The Holistic Haggadah. Traditional Haggadah with Original Commentary by Michael L. Kagan.

Urim Publications.

Orders@UrimPublications.com. Cloth. 239 Pages. $24.95. ISBN 965-7108-49- 7.

 

Each year I try to find a few new Haggadot to make my s’darim more creative, interesting and fresh. Fortunately, I have not failed to find what I seek. It seems that each year the publishers are able to find new or old authors whose words inspire, are different, and bring something new to the ancient words of the Pesah ritual.  These two books certainly fit into that category, as they are both creative, unusual and reflect thinking out of the box.

 

The Holistic Haggadah is put together by Michael Kagan, who made aliyah in 1977, and has a Ph.D. in chemistry (that alone should tell you that this is no ordinary Haggadah). Kagan is married, has five children, and describes himself as an ortho-practicing, but unorthodox Jew. He finds unusual ways to make the Haggadah become personal.  Influenced by Rabbi Zalman Schachter-Shalomi, he brings the perspective of Reb Zalman, Reb Shlomo Carlebach, and other joyous, spiritual teachers. In the early part of his Haggadah, Michael tells his readers that at the beginning of Nisan one should begin making a list of ways in which we are slaves to the physical, emotional, psychological and spiritual planes of our lives.  “Food, sex, money, time, car, house…looking good, clothes, etc.”  He explains Reb Zalman’s preference for the use of the word “Yah” instead of Lord or HaShem.  People are familiar with “Yah” since it appears in “HalleluYAH – Praise God. “Furthermore, YAH is the name associated with the Godly attribute of Hokhmah, which is the level of greatest expansion and is thus fitting for the Pesah theme of ‘from the narrow straits I cried to YAH, from the great expansion YAH answered.’ (Psalm 118).
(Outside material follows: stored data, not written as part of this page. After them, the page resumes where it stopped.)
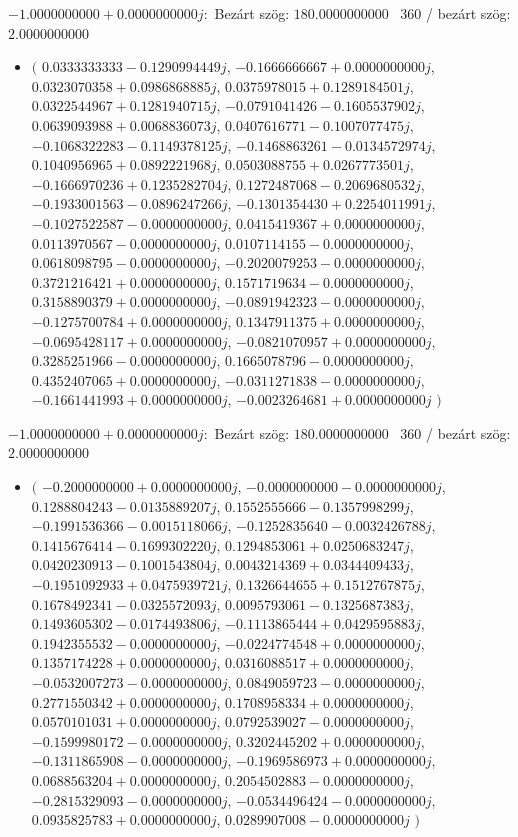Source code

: \documentclass[14pt,a4paper]{article}
\begin{document}
$-1.0000000000+0.0000000000j$:\
Bezárt szög: $180.0000000000$ \
360 / bezárt szög: $2.0000000000$\
\begin{itemize}
\item
$\big($
$0.0333333333-0.1290994449j$, $-0.1666666667+0.0000000000j$, $0.0323070358+0.0986868885j$, $0.0375978015+0.1289184501j$, $0.0322544967+0.1281940715j$, $-0.0791041426-0.1605537902j$, $0.0639093988+0.0068836073j$, $0.0407616771-0.1007077475j$, $-0.1068322283-0.1149378125j$, $-0.1468863261-0.0134572974j$, $0.1040956965+0.0892221968j$, $0.0503088755+0.0267773501j$, $-0.1666970236+0.1235282704j$, $0.1272487068-0.2069680532j$, $-0.1933001563-0.0896247266j$, $-0.1301354430+0.2254011991j$, $-0.1027522587-0.0000000000j$, $0.0415419367+0.0000000000j$, $0.0113970567-0.0000000000j$, $0.0107114155-0.0000000000j$, $0.0618098795-0.0000000000j$, $-0.2020079253-0.0000000000j$, $0.3721216421+0.0000000000j$, $0.1571719634-0.0000000000j$, $0.3158890379+0.0000000000j$, $-0.0891942323-0.0000000000j$, $-0.1275700784+0.0000000000j$, $0.1347911375+0.0000000000j$, $-0.0695428117+0.0000000000j$, $-0.0821070957+0.0000000000j$, $0.3285251966-0.0000000000j$, $0.1665078796-0.0000000000j$, $0.4352407065+0.0000000000j$, $-0.0311271838-0.0000000000j$, $-0.1661441993+0.0000000000j$, $-0.0023264681+0.0000000000j$
$\big)$
\end{itemize}
$-1.0000000000+0.0000000000j$:\
Bezárt szög: $180.0000000000$ \
360 / bezárt szög: $2.0000000000$\
\begin{itemize}
\item
$\big($
$-0.2000000000+0.0000000000j$, $-0.0000000000-0.0000000000j$, $0.1288804243-0.0135889207j$, $0.1552555666-0.1357998299j$, $-0.1991536366-0.0015118066j$, $-0.1252835640-0.0032426788j$, $0.1415676414-0.1699302220j$, $0.1294853061+0.0250683247j$, $0.0420230913-0.1001543804j$, $0.0043214369+0.0344409433j$, $-0.1951092933+0.0475939721j$, $0.1326644655+0.1512767875j$, $0.1678492341-0.0325572093j$, $0.0095793061-0.1325687383j$, $0.1493605302-0.0174493806j$, $-0.1113865444+0.0429595883j$, $0.1942355532-0.0000000000j$, $-0.0224774548+0.0000000000j$, $0.1357174228+0.0000000000j$, $0.0316088517+0.0000000000j$, $-0.0532007273-0.0000000000j$, $0.0849059723-0.0000000000j$, $0.2771550342+0.0000000000j$, $0.1708958334+0.0000000000j$, $0.0570101031+0.0000000000j$, $0.0792539027-0.0000000000j$, $-0.1599980172-0.0000000000j$, $0.3202445202+0.0000000000j$, $-0.1311865908-0.0000000000j$, $-0.1969586973+0.0000000000j$, $0.0688563204+0.0000000000j$, $0.2054502883-0.0000000000j$, $-0.2815329093-0.0000000000j$, $-0.0534496424-0.0000000000j$, $0.0935825783+0.0000000000j$, $0.0289907008-0.0000000000j$
$\big)$
\end{itemize}
\end{document}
To support this the Talmud states (Eruvin 18b) that: Since the Sanctuary was destroyed it is enough for the world to use only two letters [of the Tetragrammaton]”.  -  Later he gives an interpretation from his 8-year-old daughter.  For the blessing “al netilat yadayim,” which we recite before the motzee, Ayelet Kagan explains that the Hebrew “netilah” also means to “cut off.”  We should detach the hands from the selfish mind and hand them back to their Master.